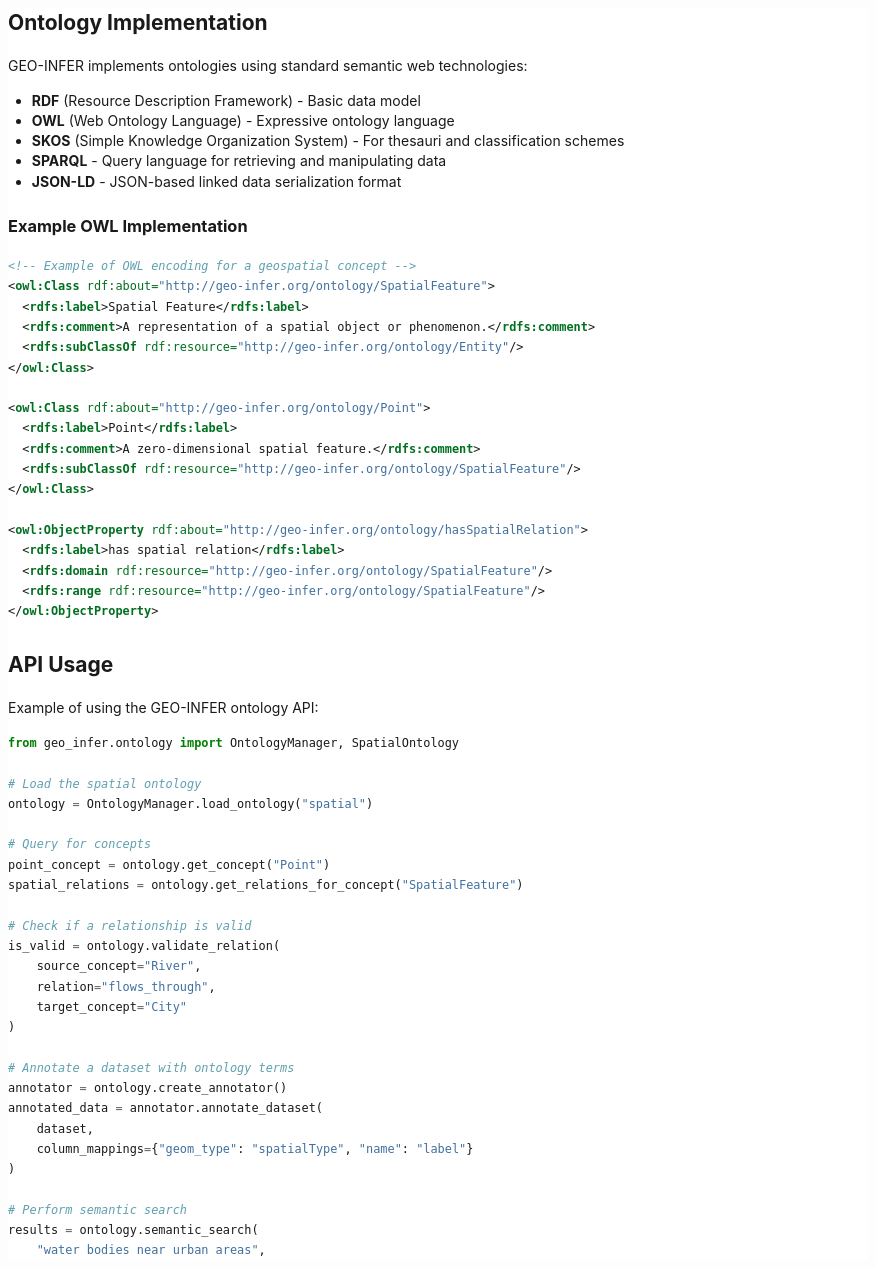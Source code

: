 ## Ontology Implementation

GEO-INFER implements ontologies using standard semantic web technologies:

- **RDF** (Resource Description Framework) - Basic data model
- **OWL** (Web Ontology Language) - Expressive ontology language
- **SKOS** (Simple Knowledge Organization System) - For thesauri and classification schemes
- **SPARQL** - Query language for retrieving and manipulating data
- **JSON-LD** - JSON-based linked data serialization format

### Example OWL Implementation

```xml
<!-- Example of OWL encoding for a geospatial concept -->
<owl:Class rdf:about="http://geo-infer.org/ontology/SpatialFeature">
  <rdfs:label>Spatial Feature</rdfs:label>
  <rdfs:comment>A representation of a spatial object or phenomenon.</rdfs:comment>
  <rdfs:subClassOf rdf:resource="http://geo-infer.org/ontology/Entity"/>
</owl:Class>

<owl:Class rdf:about="http://geo-infer.org/ontology/Point">
  <rdfs:label>Point</rdfs:label>
  <rdfs:comment>A zero-dimensional spatial feature.</rdfs:comment>
  <rdfs:subClassOf rdf:resource="http://geo-infer.org/ontology/SpatialFeature"/>
</owl:Class>

<owl:ObjectProperty rdf:about="http://geo-infer.org/ontology/hasSpatialRelation">
  <rdfs:label>has spatial relation</rdfs:label>
  <rdfs:domain rdf:resource="http://geo-infer.org/ontology/SpatialFeature"/>
  <rdfs:range rdf:resource="http://geo-infer.org/ontology/SpatialFeature"/>
</owl:ObjectProperty>
```

## API Usage

Example of using the GEO-INFER ontology API:

```python
from geo_infer.ontology import OntologyManager, SpatialOntology

# Load the spatial ontology
ontology = OntologyManager.load_ontology("spatial")

# Query for concepts
point_concept = ontology.get_concept("Point")
spatial_relations = ontology.get_relations_for_concept("SpatialFeature")

# Check if a relationship is valid
is_valid = ontology.validate_relation(
    source_concept="River", 
    relation="flows_through", 
    target_concept="City"
)

# Annotate a dataset with ontology terms
annotator = ontology.create_annotator()
annotated_data = annotator.annotate_dataset(
    dataset, 
    column_mappings={"geom_type": "spatialType", "name": "label"}
)

# Perform semantic search
results = ontology.semantic_search(
    "water bodies near urban areas",
```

--------

● EXERCISE PROMPT: In the listing above, how many lines include the string "Implementation"? Say only the number.

● EXERCISE ANSWER: 2